**** RECORDS FOR PROCESSING

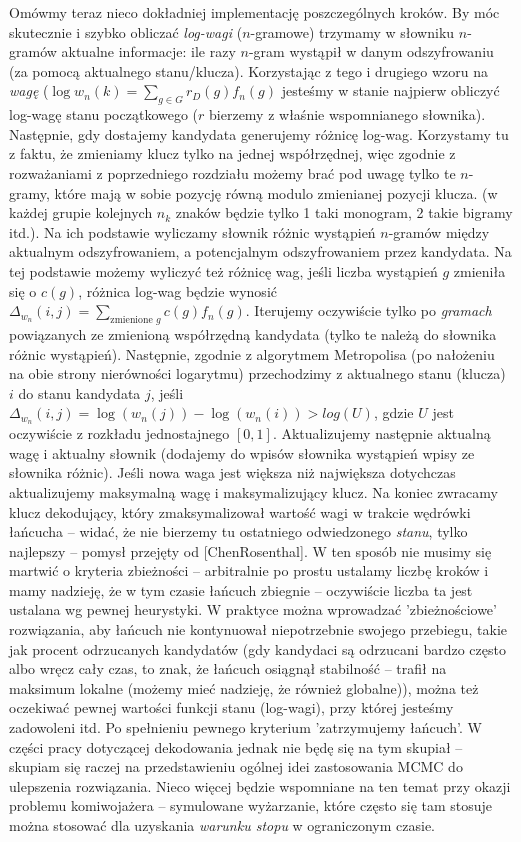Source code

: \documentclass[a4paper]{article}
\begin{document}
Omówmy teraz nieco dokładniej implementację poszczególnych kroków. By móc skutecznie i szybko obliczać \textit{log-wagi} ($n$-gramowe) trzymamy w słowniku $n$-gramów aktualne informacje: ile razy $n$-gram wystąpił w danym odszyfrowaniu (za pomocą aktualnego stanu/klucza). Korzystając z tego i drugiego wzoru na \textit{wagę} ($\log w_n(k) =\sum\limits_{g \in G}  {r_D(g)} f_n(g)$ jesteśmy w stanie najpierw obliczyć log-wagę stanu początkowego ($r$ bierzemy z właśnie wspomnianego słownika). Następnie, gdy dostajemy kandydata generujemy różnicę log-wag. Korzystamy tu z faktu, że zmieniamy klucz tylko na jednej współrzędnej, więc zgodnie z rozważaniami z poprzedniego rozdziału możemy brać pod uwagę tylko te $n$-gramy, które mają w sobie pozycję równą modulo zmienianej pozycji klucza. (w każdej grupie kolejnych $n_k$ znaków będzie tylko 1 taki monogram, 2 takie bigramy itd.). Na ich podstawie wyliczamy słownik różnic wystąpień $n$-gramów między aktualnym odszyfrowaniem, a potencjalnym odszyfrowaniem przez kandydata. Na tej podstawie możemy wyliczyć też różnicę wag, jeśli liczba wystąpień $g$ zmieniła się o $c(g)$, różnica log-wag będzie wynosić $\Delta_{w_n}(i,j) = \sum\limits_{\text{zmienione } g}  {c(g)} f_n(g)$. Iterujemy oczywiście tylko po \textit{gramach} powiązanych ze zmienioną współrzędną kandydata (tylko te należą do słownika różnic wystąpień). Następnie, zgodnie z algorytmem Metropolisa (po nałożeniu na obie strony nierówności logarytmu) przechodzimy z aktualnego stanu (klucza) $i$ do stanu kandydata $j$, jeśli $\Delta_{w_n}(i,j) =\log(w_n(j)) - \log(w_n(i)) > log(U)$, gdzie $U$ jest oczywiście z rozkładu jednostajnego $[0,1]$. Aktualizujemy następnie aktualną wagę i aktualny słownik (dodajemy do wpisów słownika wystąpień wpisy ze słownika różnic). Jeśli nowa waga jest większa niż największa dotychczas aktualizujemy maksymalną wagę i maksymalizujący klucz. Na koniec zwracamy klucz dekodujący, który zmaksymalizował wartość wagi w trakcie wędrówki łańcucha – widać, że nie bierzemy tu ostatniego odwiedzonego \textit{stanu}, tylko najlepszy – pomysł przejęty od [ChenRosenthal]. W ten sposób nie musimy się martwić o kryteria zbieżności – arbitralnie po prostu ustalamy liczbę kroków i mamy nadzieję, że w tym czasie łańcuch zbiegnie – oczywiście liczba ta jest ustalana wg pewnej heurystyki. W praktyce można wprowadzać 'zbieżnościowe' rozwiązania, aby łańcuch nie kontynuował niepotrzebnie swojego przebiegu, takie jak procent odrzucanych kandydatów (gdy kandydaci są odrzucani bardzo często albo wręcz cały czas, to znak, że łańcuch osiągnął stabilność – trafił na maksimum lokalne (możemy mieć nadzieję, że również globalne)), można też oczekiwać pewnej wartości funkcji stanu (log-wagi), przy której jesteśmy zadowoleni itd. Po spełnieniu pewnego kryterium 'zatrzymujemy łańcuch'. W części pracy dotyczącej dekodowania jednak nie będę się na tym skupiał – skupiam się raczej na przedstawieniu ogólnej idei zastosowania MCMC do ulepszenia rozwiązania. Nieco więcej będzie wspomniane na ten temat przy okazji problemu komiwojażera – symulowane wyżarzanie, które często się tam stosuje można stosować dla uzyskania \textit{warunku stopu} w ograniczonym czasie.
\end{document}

********

■ TASK INSTRUCTIONS
Reproduce the complete set of records verbatim and omit the pictures.

■ YOUR SOLUTION
Source code

: \documentclass[a4paper]{article}
\begin{document}
Omówmy teraz nieco dokładniej implementację poszczególnych kroków. By móc skutecznie i szybko obliczać \textit{log-wagi} ($n$-gramowe) trzymamy w słowniku $n$-gramów aktualne informacje: ile razy $n$-gram wystąpił w danym odszyfrowaniu (za pomocą aktualnego stanu/klucza). Korzystając z tego i drugiego wzoru na \textit{wagę} ($\log w_n(k) =\sum\limits_{g \in G}  {r_D(g)} f_n(g)$ jesteśmy w stanie najpierw obliczyć log-wagę stanu początkowego ($r$ bierzemy z właśnie wspomnianego słownika). Następnie, gdy dostajemy kandydata generujemy różnicę log-wag. Korzystamy tu z faktu, że zmieniamy klucz tylko na jednej współrzędnej, więc zgodnie z rozważaniami z poprzedniego rozdziału możemy brać pod uwagę tylko te $n$-gramy, które mają w sobie pozycję równą modulo zmienianej pozycji klucza. (w każdej grupie kolejnych $n_k$ znaków będzie tylko 1 taki monogram, 2 takie bigramy itd.). Na ich podstawie wyliczamy słownik różnic wystąpień $n$-gramów między aktualnym odszyfrowaniem, a potencjalnym odszyfrowaniem przez kandydata. Na tej podstawie możemy wyliczyć też różnicę wag, jeśli liczba wystąpień $g$ zmieniła się o $c(g)$, różnica log-wag będzie wynosić $\Delta_{w_n}(i,j) = \sum\limits_{\text{zmienione } g}  {c(g)} f_n(g)$. Iterujemy oczywiście tylko po \textit{gramach} powiązanych ze zmienioną współrzędną kandydata (tylko te należą do słownika różnic wystąpień). Następnie, zgodnie z algorytmem Metropolisa (po nałożeniu na obie strony nierówności logarytmu) przechodzimy z aktualnego stanu (klucza) $i$ do stanu kandydata $j$, jeśli $\Delta_{w_n}(i,j) =\log(w_n(j)) - \log(w_n(i)) > log(U)$, gdzie $U$ jest oczywiście z rozkładu jednostajnego $[0,1]$. Aktualizujemy następnie aktualną wagę i aktualny słownik (dodajemy do wpisów słownika wystąpień wpisy ze słownika różnic). Jeśli nowa waga jest większa niż największa dotychczas aktualizujemy maksymalną wagę i maksymalizujący klucz. Na koniec zwracamy klucz dekodujący, który zmaksymalizował wartość wagi w trakcie wędrówki łańcucha – widać, że nie bierzemy tu ostatniego odwiedzonego \textit{stanu}, tylko najlepszy – pomysł przejęty od [ChenRosenthal]. W ten sposób nie musimy się martwić o kryteria zbieżności – arbitralnie po prostu ustalamy liczbę kroków i mamy nadzieję, że w tym czasie łańcuch zbiegnie – oczywiście liczba ta jest ustalana wg pewnej heurystyki. W praktyce można wprowadzać 'zbieżnościowe' rozwiązania, aby łańcuch nie kontynuował niepotrzebnie swojego przebiegu, takie jak procent odrzucanych kandydatów (gdy kandydaci są odrzucani bardzo często albo wręcz cały czas, to znak, że łańcuch osiągnął stabilność – trafił na maksimum lokalne (możemy mieć nadzieję, że również globalne)), można też oczekiwać pewnej wartości funkcji stanu (log-wagi), przy której jesteśmy zadowoleni itd. Po spełnieniu pewnego kryterium 'zatrzymujemy łańcuch'. W części pracy dotyczącej dekodowania jednak nie będę się na tym skupiał – skupiam się raczej na przedstawieniu ogólnej idei zastosowania MCMC do ulepszenia rozwiązania. Nieco więcej będzie wspomniane na ten temat przy okazji problemu komiwojażera – symulowane wyżarzanie, które często się tam stosuje można stosować dla uzyskania \textit{warunku stopu} w ograniczonym czasie.
\end{document}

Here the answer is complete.